## Prompt:
Without including any pictures, write out the listing below exactly.
╔══
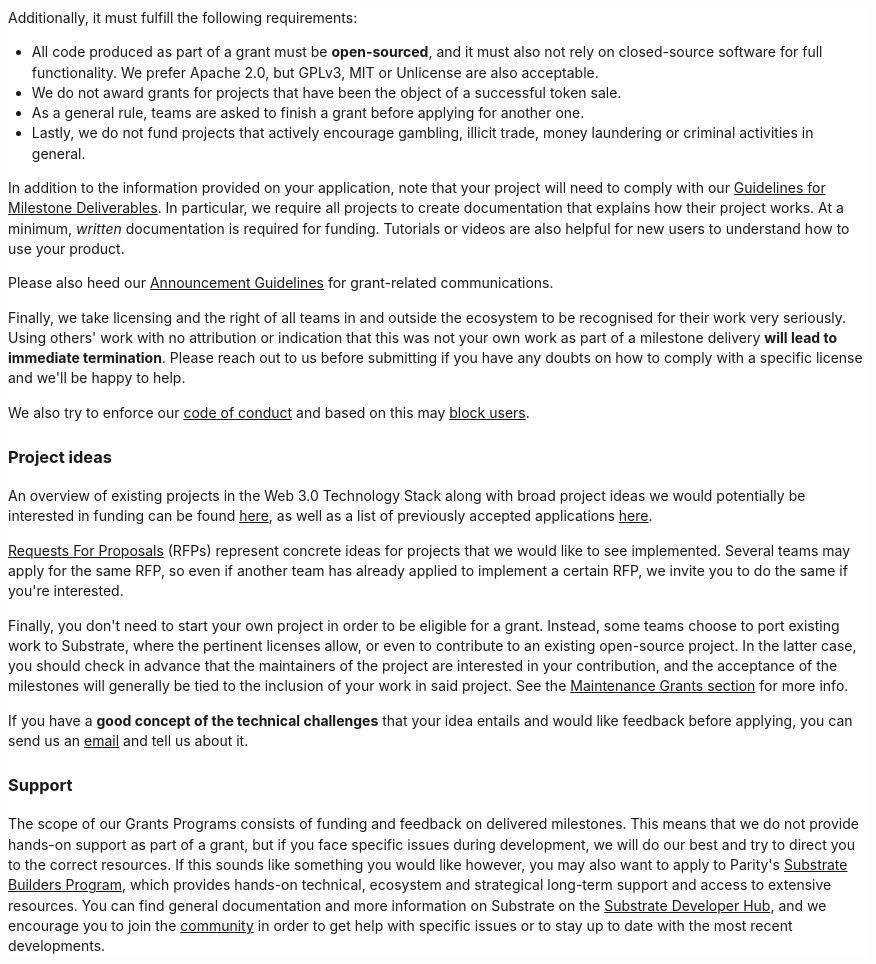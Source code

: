 Additionally, it must fulfill the following requirements:

- All code produced as part of a grant must be **open-sourced**, and it must also not rely on closed-source software for full functionality. We prefer Apache 2.0, but GPLv3, MIT or Unlicense are also acceptable.
- We do not award grants for projects that have been the object of a successful token sale.
- As a general rule, teams are asked to finish a grant before applying for another one.
- Lastly, we do not fund projects that actively encourage gambling, illicit trade, money laundering or criminal activities in general.

In addition to the information provided on your application, note that your project will need to comply with our [Guidelines for Milestone Deliverables](docs/milestone-deliverables-guidelines.md). In particular, we require all projects to create documentation that explains how their project works. At a minimum, _written_ documentation is required for funding. Tutorials or videos are also helpful for new users to understand how to use your product.

Please also heed our [Announcement Guidelines](docs/announcement-guidelines.md) for grant-related communications.

Finally, we take licensing and the right of all teams in and outside the ecosystem to be recognised for their work very seriously. Using others' work with no attribution or indication that this was not your own work as part of a milestone delivery **will lead to immediate termination**. Please reach out to us before submitting if you have any doubts on how to comply with a specific license and we'll be happy to help.

We also try to enforce our [code of conduct](CODE_OF_CONDUCT.md) and based on this may [block users](https://github.blog/2016-04-04-organizations-can-now-block-abusive-users/).

### Project ideas

An overview of existing projects in the Web 3.0 Technology Stack along with broad project ideas we would potentially be interested in funding can be found [here](https://wiki.polkadot.network/docs/build-open-source), as well as a list of previously accepted applications [here](docs/accepted_grant_applications.md).

[Requests For Proposals](rfps) (RFPs) represent concrete ideas for projects that we would like to see implemented. Several teams may apply for the same RFP, so even if another team has already applied to implement a certain RFP, we invite you to do the same if you're interested.

Finally, you don't need to start your own project in order to be eligible for a grant. Instead, some teams choose to port existing work to Substrate, where the pertinent licenses allow, or even to contribute to an existing open-source project. In the latter case, you should check in advance that the maintainers of the project are interested in your contribution, and the acceptance of the milestones will generally be tied to the inclusion of your work in said project. See the [Maintenance Grants section](#hammer_and_wrench-maintenance-grants) for more info.

If you have a **good concept of the technical challenges** that your idea entails and would like feedback before applying, you can send us an [email](mailto:grants@web3.foundation) and tell us about it.

### Support

The scope of our Grants Programs consists of funding and feedback on delivered milestones. This means that we do not provide hands-on support as part of a grant, but if you face specific issues during development, we will do our best and try to direct you to the correct resources. If this sounds like something you would like however, you may also want to apply to Parity's [Substrate Builders Program](https://www.substrate.io/builders-program/), which provides hands-on technical, ecosystem and strategical long-term support and access to extensive resources. You can find general documentation and more information on Substrate on the [Substrate Developer Hub](https://substrate.dev/), and we encourage you to join the [community](https://substrate.dev/en/community) in order to get help with specific issues or to stay up to date with the most recent developments.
╚══
## Completed task:
Source code

: Additionally, it must fulfill the following requirements:

- All code produced as part of a grant must be **open-sourced**, and it must also not rely on closed-source software for full functionality. We prefer Apache 2.0, but GPLv3, MIT or Unlicense are also acceptable.
- We do not award grants for projects that have been the object of a successful token sale.
- As a general rule, teams are asked to finish a grant before applying for another one.
- Lastly, we do not fund projects that actively encourage gambling, illicit trade, money laundering or criminal activities in general.

In addition to the information provided on your application, note that your project will need to comply with our [Guidelines for Milestone Deliverables](docs/milestone-deliverables-guidelines.md). In particular, we require all projects to create documentation that explains how their project works. At a minimum, _written_ documentation is required for funding. Tutorials or videos are also helpful for new users to understand how to use your product.

Please also heed our [Announcement Guidelines](docs/announcement-guidelines.md) for grant-related communications.

Finally, we take licensing and the right of all teams in and outside the ecosystem to be recognised for their work very seriously. Using others' work with no attribution or indication that this was not your own work as part of a milestone delivery **will lead to immediate termination**. Please reach out to us before submitting if you have any doubts on how to comply with a specific license and we'll be happy to help.

We also try to enforce our [code of conduct](CODE_OF_CONDUCT.md) and based on this may [block users](https://github.blog/2016-04-04-organizations-can-now-block-abusive-users/).

### Project ideas

An overview of existing projects in the Web 3.0 Technology Stack along with broad project ideas we would potentially be interested in funding can be found [here](https://wiki.polkadot.network/docs/build-open-source), as well as a list of previously accepted applications [here](docs/accepted_grant_applications.md).

[Requests For Proposals](rfps) (RFPs) represent concrete ideas for projects that we would like to see implemented. Several teams may apply for the same RFP, so even if another team has already applied to implement a certain RFP, we invite you to do the same if you're interested.

Finally, you don't need to start your own project in order to be eligible for a grant. Instead, some teams choose to port existing work to Substrate, where the pertinent licenses allow, or even to contribute to an existing open-source project. In the latter case, you should check in advance that the maintainers of the project are interested in your contribution, and the acceptance of the milestones will generally be tied to the inclusion of your work in said project. See the [Maintenance Grants section](#hammer_and_wrench-maintenance-grants) for more info.

If you have a **good concept of the technical challenges** that your idea entails and would like feedback before applying, you can send us an [email](mailto:grants@web3.foundation) and tell us about it.

### Support

The scope of our Grants Programs consists of funding and feedback on delivered milestones. This means that we do not provide hands-on support as part of a grant, but if you face specific issues during development, we will do our best and try to direct you to the correct resources. If this sounds like something you would like however, you may also want to apply to Parity's [Substrate Builders Program](https://www.substrate.io/builders-program/), which provides hands-on technical, ecosystem and strategical long-term support and access to extensive resources. You can find general documentation and more information on Substrate on the [Substrate Developer Hub](https://substrate.dev/), and we encourage you to join the [community](https://substrate.dev/en/community) in order to get help with specific issues or to stay up to date with the most recent developments.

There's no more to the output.